Pair this with a buffer large enough to hold the largest record:

s := bufio.NewScanner(r)
s.Buffer(make([]byte, 0, 64*1024), maxRecord+4)
s.Split(scanLPR)

Without s.Buffer, the default 64 KiB cap will reject any record over ~64 KiB.

8. Netstrings (<n>:<bytes>,)

DJB's netstrings: a length in ASCII, a colon, the bytes, a trailing comma:

func scanNetstring(data []byte, atEOF bool) (int, []byte, error) {
    colon := bytes.IndexByte(data, ':')
    if colon < 0 {
        if atEOF { return 0, nil, io.ErrUnexpectedEOF }
        return 0, nil, nil
    }
    n, err := strconv.Atoi(string(data[:colon]))
    if err != nil { return 0, nil, fmt.Errorf("bad length: %w", err) }
    end := colon + 1 + n + 1 // colon + body + comma
    if end > len(data) {
        if atEOF { return 0, nil, io.ErrUnexpectedEOF }
        return 0, nil, nil
    }
    if data[end-1] != ',' {
        return 0, nil, fmt.Errorf("missing trailing comma")
    }
    return end, data[colon+1 : colon+1+n], nil
}

The pattern repeats for any framing: read enough to know the length, then wait until enough bytes are available, then yield.

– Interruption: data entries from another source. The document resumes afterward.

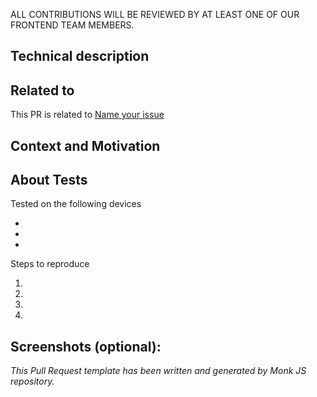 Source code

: ALL CONTRIBUTIONS WILL BE REVIEWED BY AT LEAST ONE OF OUR FRONTEND TEAM MEMBERS.

<!--- Before all please request a review from your team leader -->
<!--- and members who might be interested in this PR  -->

<!--- in case this is a new idea proposal please use the NEW_IDEA_PROPOSAL template by adding -->
<!--- &template=NEW_IDEA_PROPOSAL.md to the create pull request page url -->

## Technical description
<!--- Describe your changes technically in detail -->

## Related to
<!--- If the your changes are related to an open PR, issue or Jira ticket -->
<!--- please link it with it's title. -->

This PR is related to [Name your issue](https://github.com/monkvision)

## Context and Motivation 
<!--- In a few words, describe why your changes are mandatory? -->

## About Tests

<!--- Please provide all devices used while testing -->
Tested on the following devices

-
-
-

<!--- Steps in details to reproduce the solved issue usecases and to test the solution -->
Steps to reproduce

1. 
2. 
3. 
4. 

<!--- Include details of your testing environment, to see how your change -->
<!--- affects other areas of the code... -->

## Screenshots (optional):

*This Pull Request template has been written and generated by Monk JS repository.*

9. ErrFinalToken — clean stop after one more token

Sometimes you want to yield one final token and then stop scanning, without raising an error:

const sentinel = "END"

func scanUntilEnd(data []byte, atEOF bool) (int, []byte, error) {
    if i := bytes.IndexByte(data, '\n'); i >= 0 {
        line := data[:i]
        if string(line) == sentinel {
            return i + 1, line, bufio.ErrFinalToken
        }
        return i + 1, line, nil
    }
    if atEOF && len(data) > 0 {
        return len(data), data, bufio.ErrFinalToken
    }
    return 0, nil, nil
}

When the split function returns bufio.ErrFinalToken, the scanner yields the token (you must check s.Scan() returns true), then on the next call returns false with s.Err() == nil (clean stop). Use it for streams with an in-band terminator that you want to surface to the user and stop cleanly.

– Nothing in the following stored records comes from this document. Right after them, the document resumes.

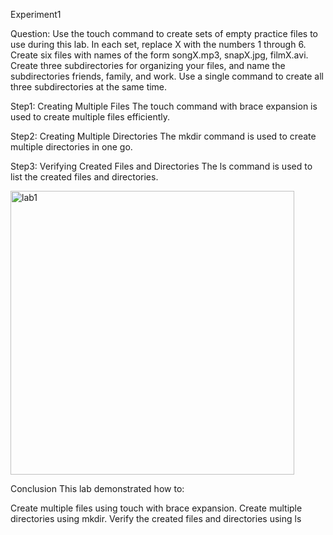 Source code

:Experiment1

Question:
Use the touch command to create sets of empty practice files 
to use during this lab. In each set, replace X with the numbers 
1 through 6. Create six files with names of the form 
songX.mp3, snapX.jpg, filmX.avi. Create three subdirectories 
for organizing your files, and name the 
subdirectories friends, family, and work. Use a single 
command to create all three subdirectories at the same time.


Step1:
Creating Multiple Files
The touch command with brace expansion is used to create multiple files efficiently.

Step2:
Creating Multiple Directories
The mkdir command is used to create multiple directories in one go.

Step3:
Verifying Created Files and Directories
The ls command is used to list the created files and directories.

<img width="454" alt="lab1" src="https://github.com/user-attachments/assets/1babbde7-3a42-4f0c-a842-c47e7c5ddba3" />


Conclusion
This lab demonstrated how to:

Create multiple files using touch with brace expansion.
Create multiple directories using mkdir.
Verify the created files and directories using ls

Without ErrFinalToken, you'd have to either (a) yield the sentinel and let the scanner keep going past EOF, or (b) return a real error that the caller has to filter out.

10. Raising Buffer for the whole scan

const (
    initialBuf = 64 * 1024
    maxToken   = 4 * 1024 * 1024
)

s := bufio.NewScanner(r)
s.Buffer(make([]byte, 0, initialBuf), maxToken)
s.Split(bufio.ScanLines)

Buffer(buf, max) must be called before the first Scan. After the first Scan, calling Buffer panics. The scanner allocates a fresh buffer of the size you pass; it does not grow above max.

If you have an upper bound, use it. If you don't, switch to bufio.Reader.ReadBytes (unbounded growth, one alloc per call) or to a streaming parser that doesn't materialise full records in memory.

11. bufio.Reader.WriteTo — the fast path for io.Copy

(*bufio.Reader).WriteTo(w io.Writer) (int64, error) drains the buffered bytes plus the rest of the source into w. io.Copy(w, br) detects this method and uses it, bypassing the 32 KiB intermediate buffer.

br := bufio.NewReader(socket)
// ... maybe a Peek and some inspection ...
io.Copy(out, br) // uses br.WriteTo internally

The implementation drains the buffered bytes first, then calls the underlying reader's WriteTo (if it has one) or falls back to chunked reads. The whole call is a single allocation if the source's WriteTo is allocation-free.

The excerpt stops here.